Trauma Informed Practice: Generating a Safe Space for Clients and Practitioners Alike
Family Life’s core business has always involved working with traumatised children, families and communities. Family Life places Trauma Informed Practice (TIP) at the core of our organisational strategy. TIP, which focuses on the implications of trauma on the individual, those around them and the systems and services with which they come into contact, is central to our activities as well as our core principles and values. Our commitment to TIP has transformed our service delivery across all levels of the organisation.
What is Trauma Informed Practice?
Trauma Informed Practice (TIP) is founded on five principles – safety, trustworthiness, choice, collaboration and empowerment. A trauma informed “lens” generates an understanding of trauma and its effects on the individual and the systems around them, and this information guides our response. A trauma informed approach assists us to address the challenges faced by people who have experienced trauma by prioritising strength building, skill acquisition and access to positive relationships and community over symptom management.
To be truly effective, successful application of TIP calls for a cultural and philosophical shift that goes beyond the practitioner-client relationship and permeates all areas of a service or organisation.
Family Life’s Journey with TIP
As an advocate for outcome-based, innovative practice, Family Life has always been committed to exploring the benefits of TIP. In 2014 Family Life was introduced to Dr Bruce Perry’s Neurosequential Model of Therapeutics (NMT), an evidence based approach to working with traumatised children in a trauma informed way. In 2016, Family Life embarked on official NMT certification, transforming not only our service delivery but our culture and operational landscape as well.
By embedding trauma informed practice to all facets of the organisation – from the executive board to client-facing staff – we have successfully generated an organisation-wide understanding of trauma, leading to a top-down culture of safety and support that is not only physically safe but culturally and emotionally safe as well.
As a key tenet of TIP, safety – and the climate it creates – is transformational. At the practitioner level, a safe environment leads to client empowerment and development whilst at the organisational level, it is a launchpad for innovation and growth and has been fundamental in guiding Family Life’s annual strategy.
Trauma Informed Practice and a Commitment to Organisational Training
At Family Life, the application of TIP principles fosters a ‘dream big’ philosophy and generates a space in which people feel comfortable to share ideas and dare to be innovative, bold and inclusive.
TIP has similarly shaped Family Life’s approach to organisational training.
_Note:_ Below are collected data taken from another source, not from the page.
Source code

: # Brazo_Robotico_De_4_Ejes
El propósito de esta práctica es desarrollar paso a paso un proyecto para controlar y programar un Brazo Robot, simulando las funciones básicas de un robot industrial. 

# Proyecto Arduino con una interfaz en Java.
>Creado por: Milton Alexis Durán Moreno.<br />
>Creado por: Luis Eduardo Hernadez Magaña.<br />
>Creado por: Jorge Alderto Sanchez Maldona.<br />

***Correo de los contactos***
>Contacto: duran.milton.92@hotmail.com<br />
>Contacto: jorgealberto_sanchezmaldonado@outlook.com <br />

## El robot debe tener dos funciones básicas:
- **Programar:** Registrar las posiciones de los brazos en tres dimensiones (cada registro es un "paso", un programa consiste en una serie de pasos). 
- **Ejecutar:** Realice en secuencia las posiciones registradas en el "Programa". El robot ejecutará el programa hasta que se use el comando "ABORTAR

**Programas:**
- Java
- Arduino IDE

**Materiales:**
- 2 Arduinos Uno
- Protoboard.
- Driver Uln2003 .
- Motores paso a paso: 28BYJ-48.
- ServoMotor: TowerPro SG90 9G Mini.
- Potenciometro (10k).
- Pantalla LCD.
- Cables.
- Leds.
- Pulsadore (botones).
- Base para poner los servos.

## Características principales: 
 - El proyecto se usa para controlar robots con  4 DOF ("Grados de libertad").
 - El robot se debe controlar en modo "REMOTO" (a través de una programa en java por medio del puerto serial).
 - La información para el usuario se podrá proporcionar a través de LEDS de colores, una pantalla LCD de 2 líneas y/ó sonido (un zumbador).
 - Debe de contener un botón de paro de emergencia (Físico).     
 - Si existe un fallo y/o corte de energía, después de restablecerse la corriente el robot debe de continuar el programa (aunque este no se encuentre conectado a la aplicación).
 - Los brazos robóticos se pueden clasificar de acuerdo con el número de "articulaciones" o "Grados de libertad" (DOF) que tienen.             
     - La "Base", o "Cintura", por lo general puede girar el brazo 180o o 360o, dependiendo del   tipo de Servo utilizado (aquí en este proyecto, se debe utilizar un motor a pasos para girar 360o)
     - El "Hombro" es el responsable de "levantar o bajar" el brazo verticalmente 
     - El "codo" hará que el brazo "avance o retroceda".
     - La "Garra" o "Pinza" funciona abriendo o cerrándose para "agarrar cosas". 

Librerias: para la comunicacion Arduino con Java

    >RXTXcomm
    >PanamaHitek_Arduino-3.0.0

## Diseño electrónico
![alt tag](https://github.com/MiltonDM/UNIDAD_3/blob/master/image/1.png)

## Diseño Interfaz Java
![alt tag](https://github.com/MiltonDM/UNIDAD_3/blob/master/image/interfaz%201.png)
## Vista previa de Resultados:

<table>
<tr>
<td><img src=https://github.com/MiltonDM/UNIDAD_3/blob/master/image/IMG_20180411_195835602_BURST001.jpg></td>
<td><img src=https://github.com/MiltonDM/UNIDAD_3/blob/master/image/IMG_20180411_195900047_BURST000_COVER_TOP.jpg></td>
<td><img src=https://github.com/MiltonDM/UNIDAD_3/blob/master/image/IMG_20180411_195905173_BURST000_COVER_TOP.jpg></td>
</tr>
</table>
Exploring systematically strengths, weaknesses and gaps in training has created a model that guarantees all staff members a professional development plan that aligns individual training requirements with Family Life’s big-picture goals.
This commitment to knowledge enhancement across the board leads to the exposure of new concepts and ideas. Dr Bruce Perry’s Neurosequential Model of Therapeutics (NMT) in particular, which explores the impact of trauma on the developing brain of a child, has shaped much of Family Life’s subsequent programmes, such as Hopscotch and Strength 2 Strength.
Hopscotch uses world-leading research on brain development to guide Family Life’s response to children and families. It delivers individualised services for parents in need of support to recover from trauma and neglect and also strengthens existing models of child protection through a holistic understanding of trauma and its wide-reaching effects.
As a strength-based model, it focuses on strengthening the family’s capacity for recovery and consciously incorporates tried-and-tested resources that have a history of success.
Strength 2 Strength
Strength 2 Strength was developed to offer trauma-informed therapeutic services to women and children exposed to family violence. Applying NMT principles, our practitioners design interventions that address the unique effects of trauma on clients and their communities.
Tools in the Strength 2 Strength repertoire include Children’s Occupational Therapy, Family Therapy, Women’s and Children’s Psychology, Sexual Assault Counselling and social work support throughout the therapy process.
Family Life’s incorporation of TIP principles into the heart of the organisation has had an undeniable effect on its culture and strategy. In turn, this confirms Family Life’s position as a knowledge and innovation expert in community services and has enhanced the way in which we are able to generate lasting positive change within the communities it supports.